Insert-Only Implementation Strategies
In principle, there are two ways to implement the insert-only concept at the database level: point representation, which stores only the delta of the new tuple to the old one with a single timestamp, and interval representation, which stores the full tuple including additional information that is used to determine the time span of its validity.
In the case of an update, this implementation strategy only stores the delta of the changed value at a specific point in time. This significantly reduces the amount of data required for each insert operation. In addition, not all columns have to be touched for this operation; that is, only the changed attribute(s) and the timestamp of insertion. To modify data, not the whole row needs to be touched, because all non-changed attributes can be filled with a default value for not changed. When retrieving the tuple, however, all older versions have to be read to restore the full tuple and to determine the current valid value.
This implementation strategy is best suited for OLTP applications, since the critical operation is the insertion of new or changed data tuples. The insert operation must be performed quickly while the need for further post-processing of inserted data is eliminated. The main drawback of this method is the requirement to touch and aggregate all older versions of the data to reconstruct the valid version for a specific time. This becomes more expensive if there are a lot of changes within the data.
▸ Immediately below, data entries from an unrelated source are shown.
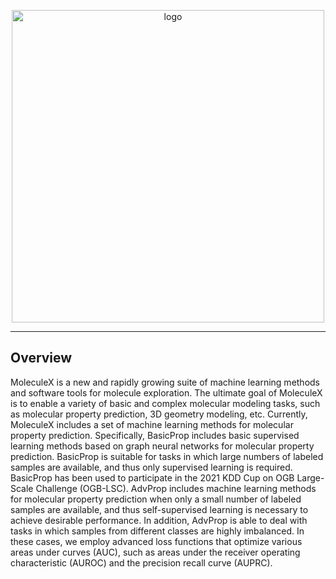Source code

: <p align="center">
<img src="https://github.com/divelab/MoleculeX/blob/master/imgs/MX-logo.jpg" width="500" class="center" alt="logo"/>
    <br/>
</p>

------

## Overview
MoleculeX is a new and rapidly growing suite of machine learning methods and software tools for molecule exploration. The ultimate goal of MoleculeX is to enable a variety of basic and complex molecular modeling tasks, such as molecular property prediction, 3D geometry modeling, etc. Currently, MoleculeX includes a set of machine learning methods for molecular property prediction. Specifically, BasicProp includes basic supervised learning methods based on graph neural networks for molecular property prediction. BasicProp is suitable for tasks in which large numbers of labeled samples are available, and thus only supervised learning is required. BasicProp has been used to participate in the 2021 KDD Cup on OGB Large-Scale Challenge (OGB-LSC). AdvProp includes machine learning methods for molecular property prediction when only a small number of labeled samples are available, and thus self-supervised learning is necessary to achieve desirable performance. In addition, AdvProp is able to deal with tasks in which samples from different classes are highly imbalanced. In these cases, we employ advanced loss functions that optimize various areas under curves (AUC), such as areas under the receiver operating characteristic (AUROC) and the precision recall curve (AUPRC).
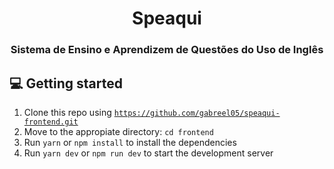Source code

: <h1 align="center">
  Speaqui
</h1>

<h3 align="center">
  Sistema de Ensino e Aprendizem de Questões do Uso de Inglês
</h3>

## 💻 Getting started

1. Clone this repo using <code>https://github.com/gabreel05/speaqui-frontend.git</code>
2. Move to the appropiate directory: <code>cd frontend</code>
3. Run <code>yarn</code> or <code>npm install</code> to install the dependencies
4. Run <code>yarn dev</code> or <code>npm run dev</code> to start the development server
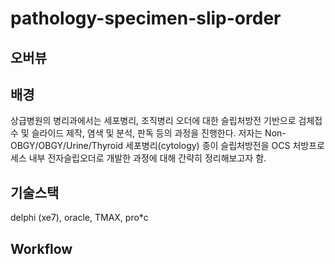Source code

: # pathology-specimen-slip-order

## 오버뷰

## 배경
상급병원의 병리과에서는 세포병리, 조직병리 오더에 대한 슬립처방전 기반으로 검체접수 및 슬라이드 제작, 염색 및 분석, 판독 등의 과정을 진행한다. 저자는 Non-OBGY/OBGY/Urine/Thyroid 세포병리(cytology) 종이 슬립처방전을 OCS 처방프로세스 내부 전자슬립오더로 개발한 과정에 대해 간략히 정리해보고자 함.

## 기술스택
delphi (xe7), oracle, TMAX, pro*c

## Workflow
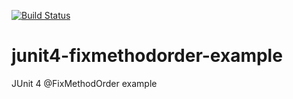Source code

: [![Build Status](https://travis-ci.org/Turreta/junit4-fixmethodorder-example.svg?branch=master)](https://travis-ci.org/Turreta/junit4-fixmethodorder-example)

# junit4-fixmethodorder-example
JUnit 4 @FixMethodOrder example
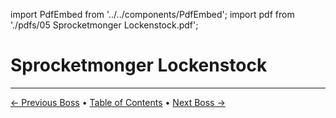 import PdfEmbed from '../../components/PdfEmbed';
import pdf from './pdfs/05 Sprocketmonger Lockenstock.pdf';


# Sprocketmonger Lockenstock
---

[← Previous Boss](/undermine/stix-bunkjunker) • [Table of Contents](/undermine/) • [Next Boss →](/undermine/one-armed-bandit)

<PdfEmbed src={pdf} />
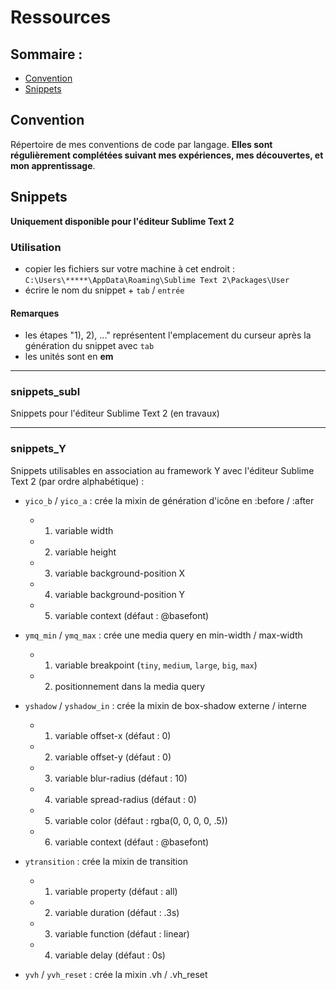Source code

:# Ressources

## Sommaire : 

* [Convention](#convention)
* [Snippets](#snipets)

## Convention

Répertoire de mes conventions de code par langage. **Elles sont régulièrement complétées suivant mes expériences, mes découvertes, et mon apprentissage**.

## Snippets

**Uniquement disponible pour l'éditeur Sublime Text 2**

### Utilisation

* copier les fichiers sur votre machine à cet endroit : `C:\Users\*****\AppData\Roaming\Sublime Text 2\Packages\User`
* écrire le nom du snippet + `tab` / `entrée`

#### Remarques

* les étapes "1), 2), ..." représentent l'emplacement du curseur après la génération du snippet avec `tab`
* les unités sont en **em**

___

### snippets_subl

Snippets pour l'éditeur Sublime Text 2 (en travaux)

___

### snippets_Y

Snippets utilisables en association au framework Y avec l'éditeur Sublime Text 2 (par ordre alphabétique) : 

* `yico_b` / `yico_a` : crée la mixin de génération d'icône en :before / :after
	* 1) variable width
	* 2) variable height
	* 3) variable background-position X
	* 4) variable background-position Y
	* 5) variable context (défaut : @basefont)

* `ymq_min` / `ymq_max` : crée une media query en min-width / max-width
	* 1) variable breakpoint (`tiny`, `medium`, `large`, `big`, `max`)
	* 2) positionnement dans la media query

* `yshadow` / `yshadow_in` : crée la mixin de box-shadow externe / interne
	* 1) variable offset-x (défaut : 0)
	* 2) variable offset-y (défaut : 0)
	* 3) variable blur-radius (défaut : 10)
	* 4) variable spread-radius (défaut : 0)
	* 5) variable color (défaut : rgba(0, 0, 0, 0, .5))
	* 6) variable context (défaut : @basefont)

* `ytransition` : crée la mixin de transition
	* 1) variable property (défaut : all)
	* 2) variable duration (défaut : .3s)
	* 3) variable function (défaut : linear)
	* 4) variable delay (défaut : 0s)

* `yvh` / `yvh_reset` : crée la mixin .vh / .vh_reset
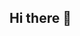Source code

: ## Hi there 👋

<!--
**BensterrsPCC/BensterrsPCC** is a ✨ _special_ ✨ repository because its `README.md` (this file) appears on your GitHub profile.

Here are some ideas to get you started:

- 🔭 I’m currently working on transferring colleges.
- 🌱 I’m currently learning Python and Java.
- 😄 Pronouns: He/Him
- ⚡ Fun fact: The term used to describe how seals move on land by flopping around on their bellies is called "Galumphing".
-->
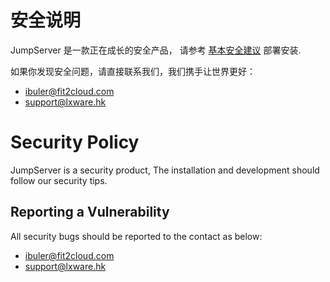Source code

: # 安全说明

JumpServer 是一款正在成长的安全产品， 请参考 [基本安全建议](https://docs.jumpserver.org/zh/master/install/install_security/) 部署安装.

如果你发现安全问题，请直接联系我们，我们携手让世界更好：

- ibuler@fit2cloud.com
- support@lxware.hk


# Security Policy
JumpServer is a security product, The installation and development should follow our security tips.

## Reporting a Vulnerability
All security bugs should be reported to the contact as below:

- ibuler@fit2cloud.com
- support@lxware.hk

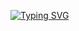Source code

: [![Typing SVG](https://readme-typing-svg.demolab.com?font=Fira+Code&pause=1000&color=F7F7F7&center=true&vCenter=true&width=435&lines=+Hi%2C+I'm+Ismail)](https://git.io/typing-svg)
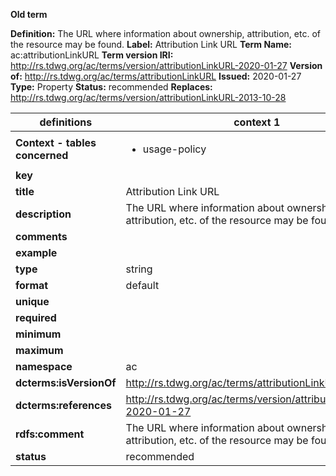 **Old term**

**Definition:** The URL where information about ownership, attribution, etc. of the resource may be found.
**Label:** Attribution Link URL
**Term Name:** ac:attributionLinkURL
**Term version IRI:** http://rs.tdwg.org/ac/terms/version/attributionLinkURL-2020-01-27
**Version of:** http://rs.tdwg.org/ac/terms/attributionLinkURL
**Issued:** 2020-01-27
**Type:** Property
**Status:** recommended
**Replaces:** http://rs.tdwg.org/ac/terms/version/attributionLinkURL-2013-10-28


| definitions | context 1 |
|-|-|
| **Context - tables concerned** | <ul><li>usage-policy</li></ul> |
| **key** |  |
| **title** | Attribution Link URL |
| **description** | The URL where information about ownership, attribution, etc. of the resource may be found. |
| **comments** |  |
| **example** |  |
| **type** | string |
| **format** | default |
| **unique** |  |
| **required** |  |
| **minimum** |  |
| **maximum** |  |
| **namespace** | ac |
| **dcterms:isVersionOf** | http://rs.tdwg.org/ac/terms/attributionLinkURL |
| **dcterms:references** | http://rs.tdwg.org/ac/terms/version/attributionLinkURL-2020-01-27 |
| **rdfs:comment** | The URL where information about ownership, attribution, etc. of the resource may be found. |
| **status** | recommended |
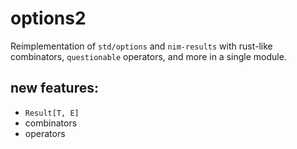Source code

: # options2 

Reimplementation of `std/options` and `nim-results` with rust-like combinators, `questionable` operators, and more in a single module.

## new features:
- `Result[T, E]`
- combinators
- operators
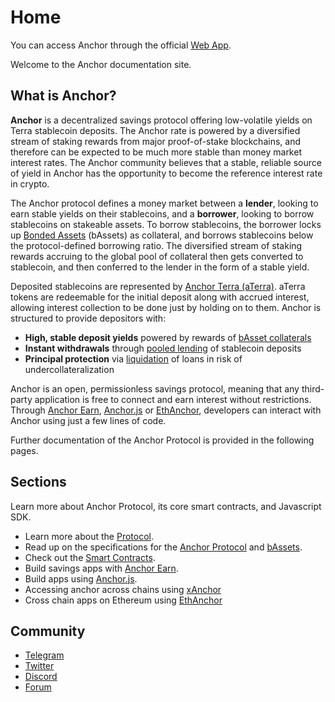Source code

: # Home

You can access Anchor through the official [Web App](user-guide/webapp/).

Welcome to the Anchor documentation site.

## What is Anchor?

**Anchor** is a decentralized savings protocol offering low-volatile yields on Terra stablecoin deposits. The Anchor rate is powered by a diversified stream of staking rewards from major proof-of-stake blockchains, and therefore can be expected to be much more stable than money market interest rates.  The Anchor community believes that a stable, reliable source of yield in Anchor has the opportunity to become the reference interest rate in crypto.&#x20;

The Anchor protocol defines a money market between a **lender**, looking to earn stable yields on their stablecoins, and a **borrower**, looking to borrow stablecoins on stakeable assets. To borrow stablecoins, the borrower locks up [Bonded Assets](protocol/bonded-assets-bassets/) (bAssets) as collateral, and borrows stablecoins below the protocol-defined borrowing ratio. The diversified stream of staking rewards accruing to the global pool of collateral then gets converted to stablecoin, and then conferred to the lender in the form of a stable yield.&#x20;

Deposited stablecoins are represented by [Anchor Terra (aTerra)](protocol/money-market/#anchor-terra-aterra). aTerra tokens are redeemable for the initial deposit along with accrued interest, allowing interest collection to be done just by holding on to them. Anchor is structured to provide depositors with:

* **High, stable deposit yields** powered by rewards of [bAsset collaterals](protocol/money-market/#borrowing-terra-stablecoins)
* **Instant withdrawals** through [pooled lending](protocol/money-market/#depositing-terra-stablecoins) of stablecoin deposits
* **Principal protection** via [liquidation](protocol/loan-liquidation.md) of loans in risk of undercollateralization

Anchor is an open, permissionless savings protocol, meaning that any third-party application is free to connect and earn interest without restrictions. Through [Anchor Earn](developers-earn/anchor-earn-sdk.md), [Anchor.js](developers-terra/anchor.js.md) or [EthAnchor](developers-ethereum/ethanchor.md), developers can interact with Anchor using just a few lines of code.

Further documentation of the Anchor Protocol is provided in the following pages.

## Sections

Learn more about Anchor Protocol, its core smart contracts, and Javascript SDK.

* Learn more about the [Protocol](protocol/overview.md).
* Read up on the specifications for the [Anchor Protocol](https://anchorprotocol.com/docs/anchor-v1.1.pdf) and [bAssets](https://anchorprotocol.com/docs/The\_bAsset\_Protocol.pdf).&#x20;
* Check out the [Smart Contracts](smart-contracts/deployed-contracts.md).
* Build savings apps with [Anchor Earn](developers-earn/anchor-earn-sdk.md).
* Build apps using [Anchor.js](developers-terra/anchor.js.md).
* Accessing anchor across chains using [xAnchor](xanchor/xanchor.md)
* Cross chain apps on Ethereum using [EthAnchor](developers-ethereum/ethanchor.md)&#x20;

## Community

* [Telegram](https://t.me/anchor\_official)
* [Twitter](https://twitter.com/anchor\_protocol)
* [Discord](https://discord.gg/9aUYgpKZ9c)
* [Forum](https://forum.anchorprotocol.com)
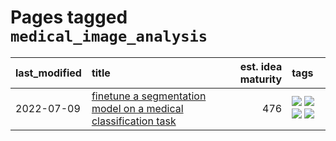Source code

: # Pages tagged `medical_image_analysis`

|last_modified|title|est. idea maturity|tags
|:---|:---|---:|:---|
|2022-07-09|[finetune a segmentation model on a medical classification task](../finetune_a_segmentation_model_on_a_medical_classification_task.md)|476|[![](https://img.shields.io/badge/tag-experimental-c4fb38)](../tags/experimental.md) [![](https://img.shields.io/badge/tag-image_processing-1eefac)](../tags/image_processing.md) [![](https://img.shields.io/badge/tag-medical_image_analysis-c9145c)](../tags/medical_image_analysis.md) [![](https://img.shields.io/badge/tag-tooling-ea1833)](../tags/tooling.md)|
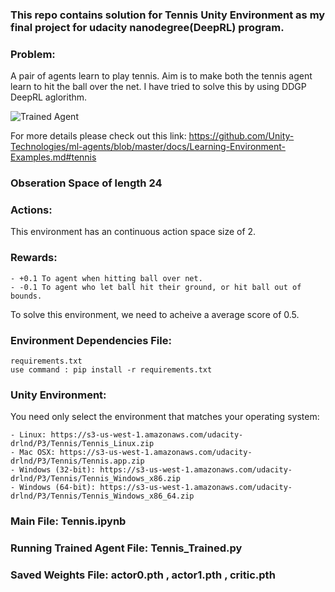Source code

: [image1]: https://user-images.githubusercontent.com/10624937/42135623-e770e354-7d12-11e8-998d-29fc74429ca2.gif "Trained Agent"

### This repo contains solution for Tennis Unity Environment as my final project for udacity nanodegree(DeepRL) program.

### Problem:

A pair of agents learn to play tennis. Aim is to make both the tennis agent learn to hit the ball over the net. I have tried to solve this by using DDGP DeepRL aglorithm.

![Trained Agent][image1]

For more details please check out this link: https://github.com/Unity-Technologies/ml-agents/blob/master/docs/Learning-Environment-Examples.md#tennis

### Obseration Space of length 24

### Actions:

This environment has an continuous action space size of 2.

### Rewards:

	- +0.1 To agent when hitting ball over net.
	- -0.1 To agent who let ball hit their ground, or hit ball out of bounds.

To solve this environment, we need to acheive a average score of 0.5.

### Environment Dependencies File:
	requirements.txt
	use command : pip install -r requirements.txt


### Unity Environment:
You need only select the environment that matches your operating system:

	- Linux: https://s3-us-west-1.amazonaws.com/udacity-drlnd/P3/Tennis/Tennis_Linux.zip
	- Mac OSX: https://s3-us-west-1.amazonaws.com/udacity-drlnd/P3/Tennis/Tennis.app.zip
	- Windows (32-bit): https://s3-us-west-1.amazonaws.com/udacity-drlnd/P3/Tennis/Tennis_Windows_x86.zip
	- Windows (64-bit): https://s3-us-west-1.amazonaws.com/udacity-drlnd/P3/Tennis/Tennis_Windows_x86_64.zip

### Main File: Tennis.ipynb

### Running Trained Agent File: Tennis_Trained.py

### Saved Weights File: actor0.pth , actor1.pth , critic.pth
The second way of implementing the insert-only approach is to store each new tuple explicitly by using an interval-based representation with timestamps. When performing a logical update to a tuple, it has to be determined which of the tuples is the most recent. This can be achieved by storing an additional insertion timestamp or an automatically incremented identifier. Thus, the database system has to ensure that just the most recent tuple is returned at query time. In detail, the interval representation can be implemented by storing two timestamps for each row:
valid from and
valid to. When a new tuple is inserted only the
valid from timestamp is set and the
valid to timestamp is left open. As soon as an update to a tuple is received, the valid to field of the old tuple is set to the current timestamp, and the new tuple is saved like a new insertion. Although the old tuple has to be touched, the advantage is improved search performance. Since the validity interval is already stored for each tuple, it is simple to find the correct matching tuple without touching all old data. These timestamps also enable applications to time travel and retrieve data that was valid at a certain point in time by filtering the data based on the valid from and valid to timestamps. Time travel is also possible with the point representation; yet, it is more expensive. The interval representation is best suited for applications where reading is the most dominant data access pattern , which is commonly found in OLAP applications. To achieve the best possible performance it is reasonable to retrieve the desired value by the read operation directly, that is, without the need for any preprocessing.